Parece que lo de la corrupción va por barrios y el trinque se universaliza y no entiende de colores. Que mangantes y pícaros siempre hubo, tanto en arrabales como en los palacios.
Y da la impresión de que es más general de lo que creemos aunque el pueblo lleve tiempo asumiendo que al que está arriba, junto a la saca de los dineros ajenos, siempre se le pega algún billete, "si yo pudiera..." dirán muchos.
Y lo de Cataluña es un buen ejemplo en el que un socialista expulsado servía de enlace entre empresarios, comisionistas, consejeros y ediles del PSC y de CIU, que, habiendo "
jurdeles" de por medio, es más fácil ponerse de acuerdo en ésto de la política.
Y los que siguen a la greña son los chicos de la derecha, centro-derecha, liberales, neocons, etc., que, con una Caja de Ahorros de por medio, se enzarzan abiertamente en pelea callejera, a navaja abierta, como los castizos, y parece que al final será el más callado, Rato, que tiene apellido de momento, el que se lleve el "oso" al agua y Esperanzita pide la cabeza de Cobo, escudero de Gallardón, que tiene la lengua suelta y algo incendiaria.
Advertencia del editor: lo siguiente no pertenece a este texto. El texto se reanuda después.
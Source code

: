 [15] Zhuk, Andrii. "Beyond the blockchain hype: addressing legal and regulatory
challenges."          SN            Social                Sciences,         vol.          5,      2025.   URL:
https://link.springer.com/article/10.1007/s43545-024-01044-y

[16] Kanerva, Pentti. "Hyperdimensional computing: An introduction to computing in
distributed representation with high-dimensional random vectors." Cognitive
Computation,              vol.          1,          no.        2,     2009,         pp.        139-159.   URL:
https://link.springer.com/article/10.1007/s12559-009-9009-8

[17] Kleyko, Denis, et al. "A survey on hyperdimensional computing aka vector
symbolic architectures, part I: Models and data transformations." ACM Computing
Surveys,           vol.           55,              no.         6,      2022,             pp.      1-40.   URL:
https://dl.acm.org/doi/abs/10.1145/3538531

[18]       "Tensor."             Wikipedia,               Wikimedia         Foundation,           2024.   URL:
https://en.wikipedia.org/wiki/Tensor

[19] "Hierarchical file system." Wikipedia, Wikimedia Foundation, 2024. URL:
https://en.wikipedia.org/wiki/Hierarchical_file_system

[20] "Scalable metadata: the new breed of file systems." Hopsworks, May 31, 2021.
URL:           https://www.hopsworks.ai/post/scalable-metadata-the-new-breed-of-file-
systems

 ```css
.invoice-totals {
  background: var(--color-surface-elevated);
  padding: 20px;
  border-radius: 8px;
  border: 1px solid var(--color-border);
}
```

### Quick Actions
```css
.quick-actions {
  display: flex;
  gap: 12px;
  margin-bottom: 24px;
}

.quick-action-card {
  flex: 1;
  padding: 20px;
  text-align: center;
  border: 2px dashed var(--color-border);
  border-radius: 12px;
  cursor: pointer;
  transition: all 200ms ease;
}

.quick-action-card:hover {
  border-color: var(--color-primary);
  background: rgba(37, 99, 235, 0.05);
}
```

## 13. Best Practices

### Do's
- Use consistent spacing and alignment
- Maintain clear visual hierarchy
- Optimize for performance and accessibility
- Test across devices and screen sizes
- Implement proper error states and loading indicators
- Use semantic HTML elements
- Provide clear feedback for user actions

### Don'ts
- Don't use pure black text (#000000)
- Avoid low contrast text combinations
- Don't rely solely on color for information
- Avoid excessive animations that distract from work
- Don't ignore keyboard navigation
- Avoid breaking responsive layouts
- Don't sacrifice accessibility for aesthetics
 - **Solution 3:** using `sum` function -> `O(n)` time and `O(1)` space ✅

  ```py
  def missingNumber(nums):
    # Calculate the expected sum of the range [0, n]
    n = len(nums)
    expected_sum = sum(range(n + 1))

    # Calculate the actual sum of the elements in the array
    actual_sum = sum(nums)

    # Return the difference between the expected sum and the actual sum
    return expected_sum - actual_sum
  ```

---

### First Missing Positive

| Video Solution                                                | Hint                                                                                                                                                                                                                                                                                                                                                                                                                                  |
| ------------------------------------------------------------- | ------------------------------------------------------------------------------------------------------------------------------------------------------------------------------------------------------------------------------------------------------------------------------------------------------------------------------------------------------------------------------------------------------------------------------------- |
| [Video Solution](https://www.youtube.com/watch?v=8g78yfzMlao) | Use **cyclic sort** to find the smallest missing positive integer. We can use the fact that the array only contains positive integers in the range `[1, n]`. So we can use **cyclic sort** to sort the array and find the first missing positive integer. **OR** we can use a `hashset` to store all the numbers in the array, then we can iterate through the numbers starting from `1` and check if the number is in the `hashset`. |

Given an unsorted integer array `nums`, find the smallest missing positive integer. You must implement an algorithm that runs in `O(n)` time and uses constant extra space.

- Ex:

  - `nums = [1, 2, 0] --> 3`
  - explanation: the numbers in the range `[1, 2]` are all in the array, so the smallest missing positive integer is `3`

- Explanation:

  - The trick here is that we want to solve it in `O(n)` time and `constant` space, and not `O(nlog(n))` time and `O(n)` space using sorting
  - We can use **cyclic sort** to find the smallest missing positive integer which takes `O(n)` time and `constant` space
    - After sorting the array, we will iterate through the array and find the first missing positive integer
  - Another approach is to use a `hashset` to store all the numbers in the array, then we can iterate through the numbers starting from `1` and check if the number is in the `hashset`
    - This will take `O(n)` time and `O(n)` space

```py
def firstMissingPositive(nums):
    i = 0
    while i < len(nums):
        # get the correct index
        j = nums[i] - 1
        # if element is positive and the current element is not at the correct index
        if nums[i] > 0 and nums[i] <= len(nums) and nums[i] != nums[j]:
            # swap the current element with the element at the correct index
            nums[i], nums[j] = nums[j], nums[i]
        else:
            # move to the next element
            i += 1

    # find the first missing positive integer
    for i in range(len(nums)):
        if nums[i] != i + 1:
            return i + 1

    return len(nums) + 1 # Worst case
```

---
Y en todo anda el vil metal de por medio, y la ambición humana, monetaria y de poder, que todo se entrelaza, es mejor motor que la ideología.
Y mientras tanto, mientras por los sillones se debate por los fajos, yá hay parados que se atreven a atracar, aunque sean mil €urillos del ala, pero la vergüenza obrera les lleva al pronto arrepentimiento, a entregarse y devolver lo afanado por la desesperación.
Y el consuelo del pobre se queda en ver al Alcorcón humillando galaxias podridas de duros. El sueño americano.